*WHAT THE TASK ASKS*
Take the listing below and write it out again exactly, skipping any picture that it holds.

DATASET EXCERPTS START

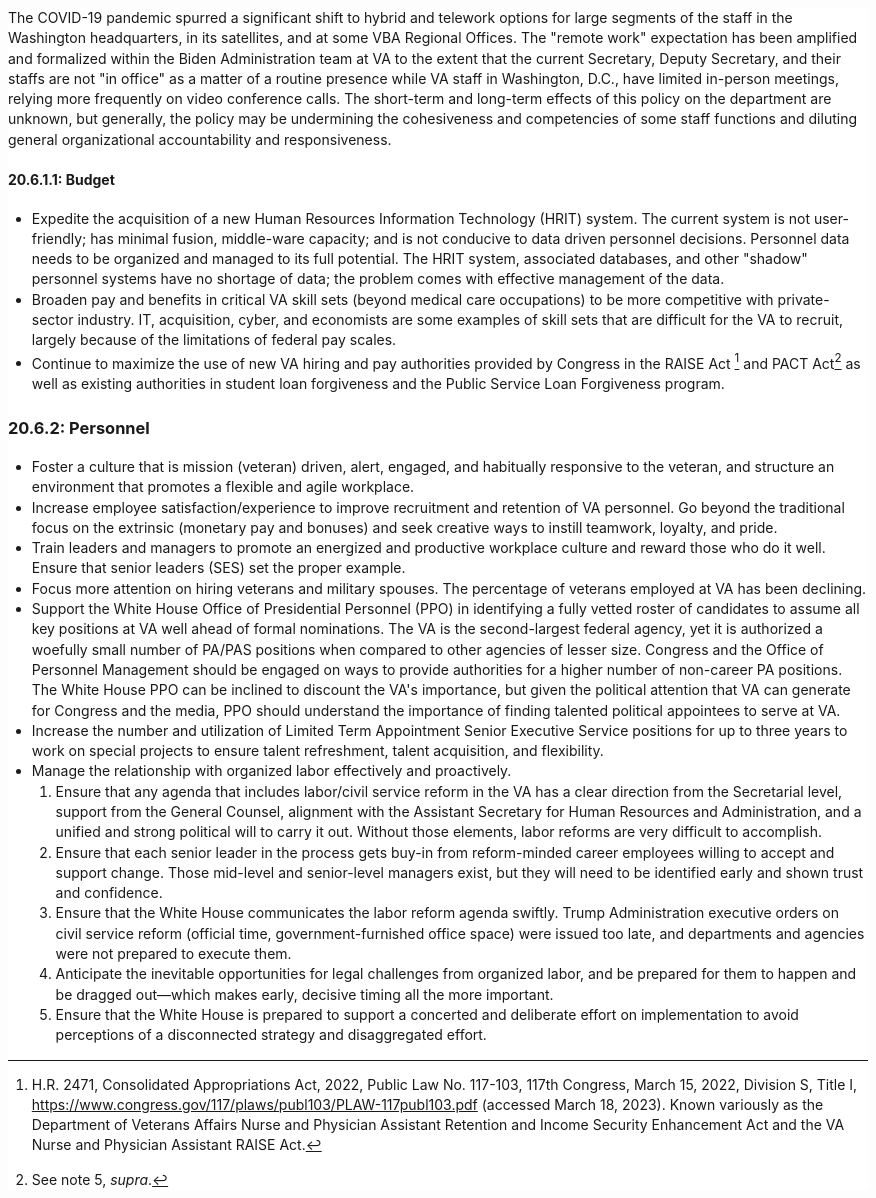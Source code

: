 The COVID-19 pandemic spurred a significant shift to hybrid and telework options for large segments of the staff in the Washington headquarters, in its satellites, and at some VBA Regional Offices. The "remote work" expectation has been amplified and formalized within the Biden Administration team at VA to the extent that the current Secretary, Deputy Secretary, and their staffs are not "in office" as a matter of a routine presence while VA staff in Washington, D.C., have limited in-person meetings, relying more frequently on video conference calls. The short-term and long-term effects of this policy on the department are unknown, but generally, the policy may be undermining the cohesiveness and competencies of some staff functions and diluting general organizational accountability and responsiveness.

#### 20.6.1.1: Budget

- Expedite the acquisition of a new Human Resources Information Technology (HRIT) system. The current system is not user-friendly; has minimal fusion, middle-ware capacity; and is not conducive to data driven personnel decisions. Personnel data needs to be organized and managed to its full potential. The HRIT system, associated databases, and other "shadow" personnel systems have no shortage of data; the problem comes with effective management of the data.
- Broaden pay and benefits in critical VA skill sets (beyond medical care occupations) to be more competitive with private-sector industry. IT, acquisition, cyber, and economists are some examples of skill sets that are difficult for the VA to recruit, largely because of the limitations of federal pay scales.
- Continue to maximize the use of new VA hiring and pay authorities provided by Congress in the RAISE Act [^20_6] and PACT Act[^20_7] as well as existing authorities in student loan forgiveness and the Public Service Loan Forgiveness program.

### 20.6.2: Personnel

- Foster a culture that is mission (veteran) driven, alert, engaged, and habitually responsive to the veteran, and structure an environment that promotes a flexible and agile workplace.
- Increase employee satisfaction/experience to improve recruitment and retention of VA personnel. Go beyond the traditional focus on the extrinsic (monetary pay and bonuses) and seek creative ways to instill teamwork, loyalty, and pride.
- Train leaders and managers to promote an energized and productive workplace culture and reward those who do it well. Ensure that senior leaders (SES) set the proper example.
- Focus more attention on hiring veterans and military spouses. The percentage of veterans employed at VA has been declining.
- Support the White House Office of Presidential Personnel (PPO) in identifying a fully vetted roster of candidates to assume all key positions at VA well ahead of formal nominations. The VA is the second-largest federal agency, yet it is authorized a woefully small number of PA/PAS positions when compared to other agencies of lesser size. Congress and the Office of Personnel Management should be engaged on ways to provide authorities for a higher number of non-career PA positions. The White House PPO can be inclined to discount the VA's importance, but given the political attention that VA can generate for Congress and the media, PPO should understand the importance of finding talented political appointees to serve at VA.
- Increase the number and utilization of Limited Term Appointment Senior Executive Service positions for up to three years to work on special projects to ensure talent refreshment, talent acquisition, and flexibility.
- Manage the relationship with organized labor effectively and proactively.
  1. Ensure that any agenda that includes labor/civil service reform in the VA has a clear direction from the Secretarial level, support from the General Counsel, alignment with the Assistant Secretary for Human Resources and Administration, and a unified and strong political will to carry it out. Without those elements, labor reforms are very difficult to accomplish.
  2. Ensure that each senior leader in the process gets buy-in from reform-minded career employees willing to accept and support change. Those mid-level and senior-level managers exist, but they will need to be identified early and shown trust and confidence.
  3. Ensure that the White House communicates the labor reform agenda swiftly. Trump Administration executive orders on civil service reform (official time, government-furnished office space) were issued too late, and departments and agencies were not prepared to execute them.
  4. Anticipate the inevitable opportunities for legal challenges from organized labor, and be prepared for them to happen and be dragged out—which makes early, decisive timing all the more important.
  5. Ensure that the White House is prepared to support a concerted and deliberate effort on implementation to avoid perceptions of a disconnected strategy and disaggregated effort.

[^20_1]: U.S. Department of Veterans Affairs, Veterans Health Division, VHA Directive 1003, "VHA Veteran Patient Experience," April 14, 2020, pp. 1 and B-1.
[^20_2]: S. 2372, VA Mission Act of 2018, Public Law No. 115-182, 115th Congress, June 6, 2018, <https://www.congress.gov/115/plaws/publ182/PLAW-115publ182.pdf> (accessed January 30, 2023).
[^20_3]: U.S. Department of Veterans Affairs, VA History Office, "VA History," last updated May 27, 2021, <https://www.va.gov/HISTORY/VA_History/Overview.asp> (accessed January 28, 2023).
[^20_4]: 38 U.S. Code § 1116,<https://www.law.cornell.edu/uscode/text/38/1116>(accessed January 28, 2023).
[^20_5]: S. 3373, Sergeant First Class Heath Robinson Honoring Our Promise to Address Comprehensive Toxics Act of 2022 (Honoring Our PACT Act of 2022), Public Law No. 117-168, 117th Congress, August 10, 2022, <https://www.congress.gov/117/plaws/publ168/PLAW-117publ168.pdf> (accessed January 28, 2023).
[^20_6]: H.R. 2471, Consolidated Appropriations Act, 2022, Public Law No. 117-103, 117th Congress, March 15, 2022, Division S, Title I, <https://www.congress.gov/117/plaws/publ103/PLAW-117publ103.pdf> (accessed March 18, 2023). Known variously as the Department of Veterans Affairs Nurse and Physician Assistant Retention and Income Security Enhancement Act and the VA Nurse and Physician Assistant RAISE Act.
[^20_7]: See note 5, _supra_.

DATASET EXCERPTS END

*SOLUTION FOR THIS TASK*
Source code

: The COVID-19 pandemic spurred a significant shift to hybrid and telework options for large segments of the staff in the Washington headquarters, in its satellites, and at some VBA Regional Offices. The "remote work" expectation has been amplified and formalized within the Biden Administration team at VA to the extent that the current Secretary, Deputy Secretary, and their staffs are not "in office" as a matter of a routine presence while VA staff in Washington, D.C., have limited in-person meetings, relying more frequently on video conference calls. The short-term and long-term effects of this policy on the department are unknown, but generally, the policy may be undermining the cohesiveness and competencies of some staff functions and diluting general organizational accountability and responsiveness.

#### 20.6.1.1: Budget

- Expedite the acquisition of a new Human Resources Information Technology (HRIT) system. The current system is not user-friendly; has minimal fusion, middle-ware capacity; and is not conducive to data driven personnel decisions. Personnel data needs to be organized and managed to its full potential. The HRIT system, associated databases, and other "shadow" personnel systems have no shortage of data; the problem comes with effective management of the data.
- Broaden pay and benefits in critical VA skill sets (beyond medical care occupations) to be more competitive with private-sector industry. IT, acquisition, cyber, and economists are some examples of skill sets that are difficult for the VA to recruit, largely because of the limitations of federal pay scales.
- Continue to maximize the use of new VA hiring and pay authorities provided by Congress in the RAISE Act [^20_6] and PACT Act[^20_7] as well as existing authorities in student loan forgiveness and the Public Service Loan Forgiveness program.

### 20.6.2: Personnel

- Foster a culture that is mission (veteran) driven, alert, engaged, and habitually responsive to the veteran, and structure an environment that promotes a flexible and agile workplace.
- Increase employee satisfaction/experience to improve recruitment and retention of VA personnel. Go beyond the traditional focus on the extrinsic (monetary pay and bonuses) and seek creative ways to instill teamwork, loyalty, and pride.
- Train leaders and managers to promote an energized and productive workplace culture and reward those who do it well. Ensure that senior leaders (SES) set the proper example.
- Focus more attention on hiring veterans and military spouses. The percentage of veterans employed at VA has been declining.
- Support the White House Office of Presidential Personnel (PPO) in identifying a fully vetted roster of candidates to assume all key positions at VA well ahead of formal nominations. The VA is the second-largest federal agency, yet it is authorized a woefully small number of PA/PAS positions when compared to other agencies of lesser size. Congress and the Office of Personnel Management should be engaged on ways to provide authorities for a higher number of non-career PA positions. The White House PPO can be inclined to discount the VA's importance, but given the political attention that VA can generate for Congress and the media, PPO should understand the importance of finding talented political appointees to serve at VA.
- Increase the number and utilization of Limited Term Appointment Senior Executive Service positions for up to three years to work on special projects to ensure talent refreshment, talent acquisition, and flexibility.
- Manage the relationship with organized labor effectively and proactively.
  1. Ensure that any agenda that includes labor/civil service reform in the VA has a clear direction from the Secretarial level, support from the General Counsel, alignment with the Assistant Secretary for Human Resources and Administration, and a unified and strong political will to carry it out. Without those elements, labor reforms are very difficult to accomplish.
  2. Ensure that each senior leader in the process gets buy-in from reform-minded career employees willing to accept and support change. Those mid-level and senior-level managers exist, but they will need to be identified early and shown trust and confidence.
  3. Ensure that the White House communicates the labor reform agenda swiftly. Trump Administration executive orders on civil service reform (official time, government-furnished office space) were issued too late, and departments and agencies were not prepared to execute them.
  4. Anticipate the inevitable opportunities for legal challenges from organized labor, and be prepared for them to happen and be dragged out—which makes early, decisive timing all the more important.
  5. Ensure that the White House is prepared to support a concerted and deliberate effort on implementation to avoid perceptions of a disconnected strategy and disaggregated effort.

[^20_1]: U.S. Department of Veterans Affairs, Veterans Health Division, VHA Directive 1003, "VHA Veteran Patient Experience," April 14, 2020, pp. 1 and B-1.
[^20_2]: S. 2372, VA Mission Act of 2018, Public Law No. 115-182, 115th Congress, June 6, 2018, <https://www.congress.gov/115/plaws/publ182/PLAW-115publ182.pdf> (accessed January 30, 2023).
[^20_3]: U.S. Department of Veterans Affairs, VA History Office, "VA History," last updated May 27, 2021, <https://www.va.gov/HISTORY/VA_History/Overview.asp> (accessed January 28, 2023).
[^20_4]: 38 U.S. Code § 1116,<https://www.law.cornell.edu/uscode/text/38/1116>(accessed January 28, 2023).
[^20_5]: S. 3373, Sergeant First Class Heath Robinson Honoring Our Promise to Address Comprehensive Toxics Act of 2022 (Honoring Our PACT Act of 2022), Public Law No. 117-168, 117th Congress, August 10, 2022, <https://www.congress.gov/117/plaws/publ168/PLAW-117publ168.pdf> (accessed January 28, 2023).
[^20_6]: H.R. 2471, Consolidated Appropriations Act, 2022, Public Law No. 117-103, 117th Congress, March 15, 2022, Division S, Title I, <https://www.congress.gov/117/plaws/publ103/PLAW-117publ103.pdf> (accessed March 18, 2023). Known variously as the Department of Veterans Affairs Nurse and Physician Assistant Retention and Income Security Enhancement Act and the VA Nurse and Physician Assistant RAISE Act.
[^20_7]: See note 5, _supra_.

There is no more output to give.